The second temptation is subtler. Satan quotes Scripture (Psalm 91, a psalm of divine protection), inviting Jesus to put it to the test. Throw yourself off the Temple. Make God prove his love. This is the therapeutic demand translated into theological terms: I will trust when I have been shown sufficient evidence of trustworthiness. I will commit when the relationship has demonstrated its reliability. I will believe when believing has been made comfortable. Jesus counters with Deuteronomy 6:16: “You shall not put the Lord your God to the test.” The verse refers to Massah, where Israel demanded proof that God was still present before they would continue following. Demanding proof of love before extending trust is not intimacy. It is leverage. It is, when you think about it, the precise opposite of faith.
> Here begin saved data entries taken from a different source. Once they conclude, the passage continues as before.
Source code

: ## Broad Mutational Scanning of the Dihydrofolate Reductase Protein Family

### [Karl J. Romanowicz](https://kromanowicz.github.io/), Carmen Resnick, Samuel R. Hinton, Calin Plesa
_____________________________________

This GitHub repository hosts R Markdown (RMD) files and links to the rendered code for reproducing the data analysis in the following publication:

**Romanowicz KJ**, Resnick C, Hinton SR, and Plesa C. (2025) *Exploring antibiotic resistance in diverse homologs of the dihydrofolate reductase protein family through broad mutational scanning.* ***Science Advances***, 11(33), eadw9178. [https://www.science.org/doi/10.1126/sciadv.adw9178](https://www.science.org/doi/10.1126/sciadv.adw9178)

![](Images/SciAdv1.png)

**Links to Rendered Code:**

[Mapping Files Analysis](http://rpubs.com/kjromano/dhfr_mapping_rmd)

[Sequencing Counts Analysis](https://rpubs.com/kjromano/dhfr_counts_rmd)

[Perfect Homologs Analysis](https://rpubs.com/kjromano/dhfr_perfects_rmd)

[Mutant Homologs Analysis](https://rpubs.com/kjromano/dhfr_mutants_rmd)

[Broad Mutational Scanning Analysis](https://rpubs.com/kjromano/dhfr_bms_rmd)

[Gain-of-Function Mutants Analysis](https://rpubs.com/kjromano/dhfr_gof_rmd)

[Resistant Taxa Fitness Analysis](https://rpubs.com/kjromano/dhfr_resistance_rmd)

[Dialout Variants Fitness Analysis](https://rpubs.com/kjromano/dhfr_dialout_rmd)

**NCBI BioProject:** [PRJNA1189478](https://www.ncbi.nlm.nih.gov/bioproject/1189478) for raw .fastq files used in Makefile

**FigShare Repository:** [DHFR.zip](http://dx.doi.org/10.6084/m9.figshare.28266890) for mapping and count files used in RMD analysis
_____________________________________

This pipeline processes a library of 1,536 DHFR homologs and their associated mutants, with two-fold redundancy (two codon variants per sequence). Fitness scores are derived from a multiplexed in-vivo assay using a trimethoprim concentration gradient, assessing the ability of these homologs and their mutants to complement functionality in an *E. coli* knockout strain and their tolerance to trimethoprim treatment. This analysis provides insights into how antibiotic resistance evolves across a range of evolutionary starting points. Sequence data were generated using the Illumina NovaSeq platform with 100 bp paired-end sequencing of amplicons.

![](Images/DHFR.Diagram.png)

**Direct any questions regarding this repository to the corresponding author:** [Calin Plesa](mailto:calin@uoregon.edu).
The third temptation drops all subtlety. Satan shows Jesus all the kingdoms of the world. The mission, minus the suffering. The victory apart from the cross. All it requires is one small act of worship. The shortcut. The therapeutic hack. The way to get to your actualized self without going through the suffering that the Father has appointed. In a culture that has made the elimination of discomfort into a spiritual discipline, this temptation is not ancient. It’s simply Tuesday.
Jesus refuses the temptations with three passages from Deuteronomy, three refusals rooted not in willpower but in identity; an identity shaped by the Word of God so thoroughly that the self’s legitimate desires, however real and however pressing, do not get to be the final word.
This is not self-actualization. This is something infinitely more demanding and infinitely more liberating. This is what the tradition calls virtue, and it is precisely what Carl Rogers had no category for.
The serpent’s question still circulates: Did God really say? It now arrives through a culture with its own catechism: authenticity over formation, expression over self-gift, interior life as oracle rather than patient. We have all absorbed more of this than we know. We are all, to some extent, more Rogerian, more Pelagian than we realize.
Lent is not about suppressing the self; it is about moving it out of the driver’s seat. The authentic self is not liberated by promoting every desire but by introducing those desires to their Maker. Willpower alone cannot carry this — if sheer determination worked, most of us would already be saints by mid-February, the IHM’s would have been ok. The Lenten path is simpler and harder: receive the Word, let it sink in, live it out. Not a fence around freedom, but the framework that keeps it from collapsing.